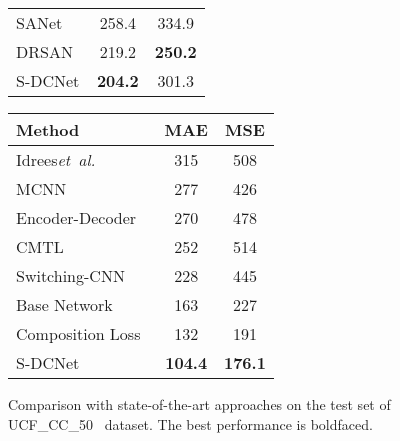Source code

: \documentclass[10pt,twocolumn,letterpaper]{article}
\begin{document}
\begin{figure*}
\begin{minipage}{\textwidth}
\begin{minipage}{.25\textwidth}
\begin{tabular}{|l|c|c|}
					SANet~\cite{SANet_2018_ECCV}&258.4	&334.9\\
					DRSAN~\cite{DRSAN2018Crowd}&219.2	&\textbf{250.2}\\
\hline
					S-DCNet & \textbf{204.2} & 301.3\\
					
					\hline
				\end{tabular}
				\vspace{0pt}
				\caption{Comparison with state-of-the-art approaches on the test set of UCF\_CC\_50~\cite{UCFCC50_2013_CVPR} dataset. The best performance is boldfaced.\newline}
				\label{tab:compare_UCF_CC}    
			\end{minipage}
			\hfill
\makeatletter{}\makeatother
			\begin{minipage}{.30\textwidth}
				\centering
				\footnotesize
				\begin{tabular}{|l|c|c|}
					\hline
					Method & MAE &MSE\\
					\hline
					Idrees\textit{et~al.}~\cite{UCFCC50_2013_CVPR}&315&508\\
					MCNN~\cite{MCNN_2016_CVPR}&277&426\\
					Encoder-Decoder~\cite{En_De2017segnet}& 270 &478\\
					CMTL~\cite{CMTL2017CNN}&252&514\\
					Switching-CNN~\cite{SwitchCNN_2017_CVPR}&228&445\\
					Base Network~\cite{Compose_Loss_2018_ECCV}& 163& 227\\
					Composition Loss~\cite{Compose_Loss_2018_ECCV}&132&191\\
					\hline
					S-DCNet & \textbf{104.4}&\textbf{176.1}	\\
					

\end{tabular}
\end{minipage}
\end{minipage}
\end{figure*}
\end{document}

▶ ACTIVITY: Copy every line of the listing containing the string "begin".

▶ RESPONSE FOR THIS EXERCISE:
\begin{document}
\begin{figure*}
\begin{minipage}{\textwidth}
\begin{minipage}{.25\textwidth}
\begin{tabular}{|l|c|c|}
			\begin{minipage}{.30\textwidth}
				\begin{tabular}{|l|c|c|}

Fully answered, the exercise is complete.